-- Records provided follows --

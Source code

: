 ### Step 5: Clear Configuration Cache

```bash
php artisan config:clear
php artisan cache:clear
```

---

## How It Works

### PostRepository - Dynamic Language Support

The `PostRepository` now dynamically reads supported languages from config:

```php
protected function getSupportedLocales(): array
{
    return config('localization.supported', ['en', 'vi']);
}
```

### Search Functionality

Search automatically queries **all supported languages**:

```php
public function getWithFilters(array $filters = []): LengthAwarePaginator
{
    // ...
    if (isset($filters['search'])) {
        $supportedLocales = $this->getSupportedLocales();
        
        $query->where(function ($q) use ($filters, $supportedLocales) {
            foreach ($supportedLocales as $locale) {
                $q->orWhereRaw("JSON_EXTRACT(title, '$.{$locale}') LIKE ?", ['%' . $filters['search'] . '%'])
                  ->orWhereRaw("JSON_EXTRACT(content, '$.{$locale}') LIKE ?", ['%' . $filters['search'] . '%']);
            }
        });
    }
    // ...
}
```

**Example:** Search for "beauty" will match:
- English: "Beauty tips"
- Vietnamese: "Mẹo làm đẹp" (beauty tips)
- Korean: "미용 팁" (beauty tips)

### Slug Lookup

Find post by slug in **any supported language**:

-- Records provided concluded --
-- Records provided follows --

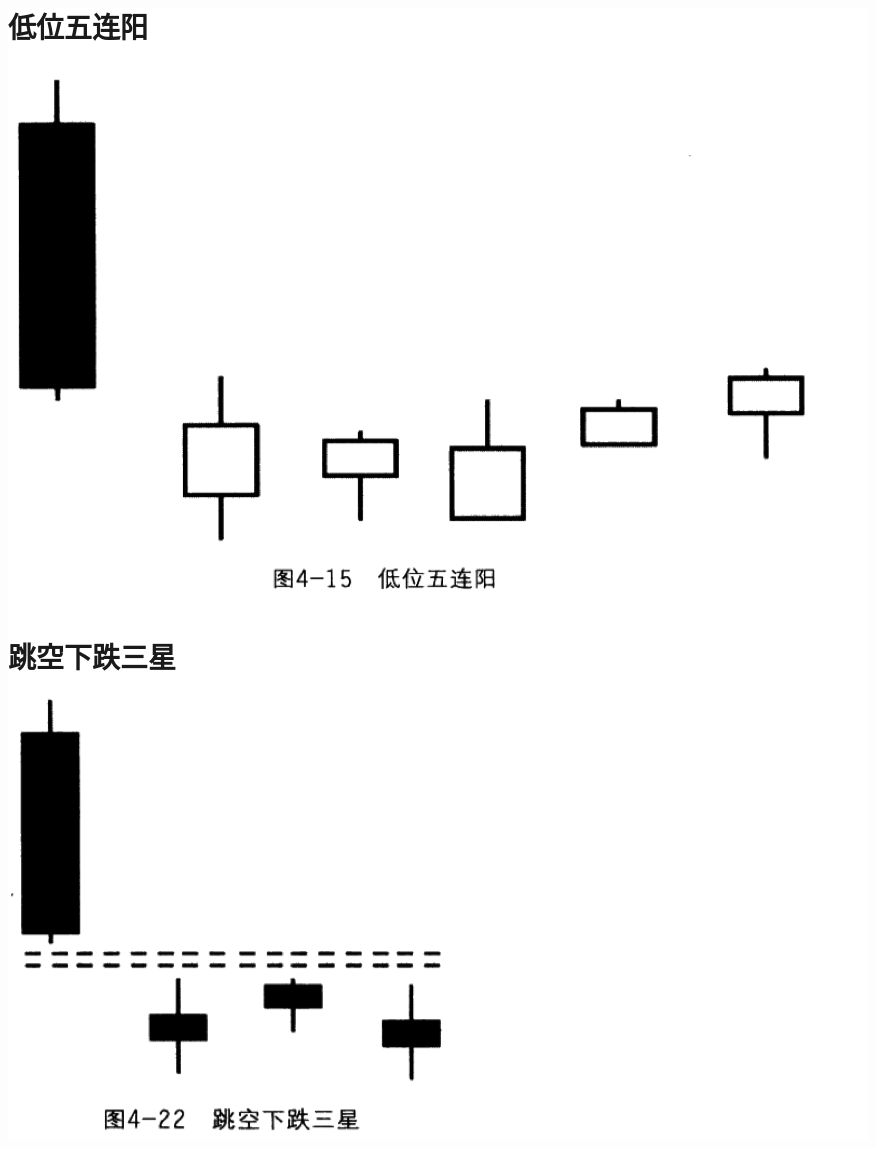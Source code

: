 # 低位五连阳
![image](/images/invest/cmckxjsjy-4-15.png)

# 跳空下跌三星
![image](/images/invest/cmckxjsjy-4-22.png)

-- Records provided concluded --

• Exercise:
Return, in full, every line of these entries that holds "PostRepository".

• Task solution:
### PostRepository - Dynamic Language Support
The `PostRepository` now dynamically reads supported languages from config:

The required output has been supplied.